- Available data -
[Start of Attachment]
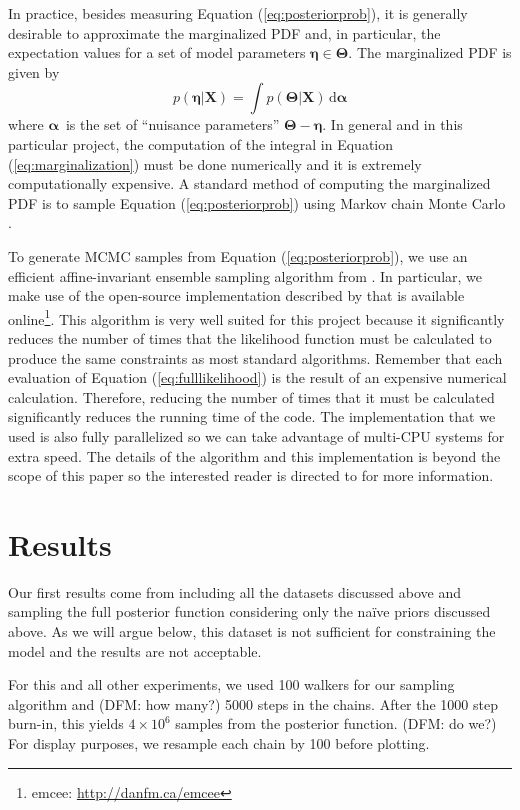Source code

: \documentclass[preprint,12pt]{aastex}
\newcommand{\project}[1]{{\sffamily #1}}
\newcommand{\eqlabel}[1]{\label{eq:#1}}
\newcommand{\eq}[1]{Equation (\ref{eq:#1})}
\newcommand{\dd}{\,\mathrm{d}}
\newcommand{\bvec}[1]{\ensuremath{\boldsymbol{#1}}}
\renewcommand{\vector}[1]{\ensuremath{\bvec{#1}}}
\newcommand{\model}{\vector{\Theta}}
\newcommand{\physical}{\vector{\eta}}
\newcommand{\nuisance}{\vector{\alpha}}
\newcommand{\data}{\vector{X}}
\newcommand{\prob}{\ensuremath{p}}
\newcommand{\pr}{\prob}
\begin{document}
In practice, besides measuring \eq{posteriorprob}, it is generally desirable
to approximate the marginalized PDF and, in particular, the expectation values
for a set of model parameters $\physical \in \model$. The marginalized PDF
is given by
\begin{equation}\eqlabel{marginalization}
    \pr (\physical | \data) = \int \pr (\model | \data) \dd \nuisance
\end{equation}
where \nuisance\ is the set of ``nuisance parameters'' $\model - \physical$.
In general and in this particular project, the computation of the integral
in \eq{marginalization} must be done numerically and it is extremely
computationally expensive. A standard method of computing the marginalized
PDF is to sample \eq{posteriorprob} using Markov chain Monte Carlo
\citep[MCMC; e.g.][]{MacKay:2003,Gregory:2005}.

To generate MCMC samples from \eq{posteriorprob}, we use an efficient
affine-invariant ensemble sampling algorithm from \citet{Goodman:2010}. In
particular, we make use of the open-source implementation described
by \citet{emcee} that is available
online\footnote{\project{emcee}: \url{http://danfm.ca/emcee}}. This algorithm
is very well suited for this project because it significantly reduces the
number of times that the likelihood function must be calculated to produce
the same constraints as most standard algorithms.
Remember that each evaluation of \eq{fulllikelihood} is the result of an
expensive numerical calculation. Therefore, reducing the number of times
that it must be calculated significantly reduces the running time of the
code. The implementation that we used is also fully parallelized so we can
take advantage of multi-CPU systems for extra speed. The details of the
algorithm and this implementation is beyond the scope of this paper so the
interested reader is directed to \citet{emcee} for more information.


\section{Results}

Our first results come from including all the datasets discussed above and
sampling the full posterior function considering only the na\"ive priors
discussed above. As we will argue below, this dataset is not sufficient
for constraining the model and the results are not acceptable.

For this and all other experiments, we used 100 walkers for our sampling
algorithm and (DFM: how many?) 5000 steps in the chains. After the 1000
step burn-in, this yields $4\times10^6$ samples from the posterior function.
(DFM: do we?) For display purposes, we resample each chain by 100 before
plotting.
\end{document}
[End of Attachment]
- What is being asked -
Beginning at the line containing "step burn-in, this", output exactly each line up to and including the last line of the material above.

- Worked solution -
step burn-in, this yields $4\times10^6$ samples from the posterior function.
(DFM: do we?) For display purposes, we resample each chain by 100 before
plotting.
\end{document}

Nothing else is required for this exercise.